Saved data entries
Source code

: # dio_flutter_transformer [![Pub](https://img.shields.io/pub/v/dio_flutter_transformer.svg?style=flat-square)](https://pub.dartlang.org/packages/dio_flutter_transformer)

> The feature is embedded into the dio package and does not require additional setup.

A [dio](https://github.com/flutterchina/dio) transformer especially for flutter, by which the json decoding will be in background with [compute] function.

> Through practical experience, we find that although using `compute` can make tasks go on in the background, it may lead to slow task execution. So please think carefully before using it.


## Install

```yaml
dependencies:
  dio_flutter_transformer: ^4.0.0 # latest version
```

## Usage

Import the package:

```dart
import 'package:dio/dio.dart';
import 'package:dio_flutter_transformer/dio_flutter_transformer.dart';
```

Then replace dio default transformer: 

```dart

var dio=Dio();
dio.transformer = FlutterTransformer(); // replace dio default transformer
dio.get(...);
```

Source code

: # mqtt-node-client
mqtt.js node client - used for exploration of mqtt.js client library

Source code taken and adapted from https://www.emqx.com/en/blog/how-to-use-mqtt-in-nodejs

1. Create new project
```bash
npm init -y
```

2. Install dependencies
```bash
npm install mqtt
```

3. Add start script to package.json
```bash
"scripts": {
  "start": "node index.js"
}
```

## [Directions]
If a line in the records contains the word "start", copy it.

## [Expected output]
3. Add start script to package.json
  "start": "node index.js"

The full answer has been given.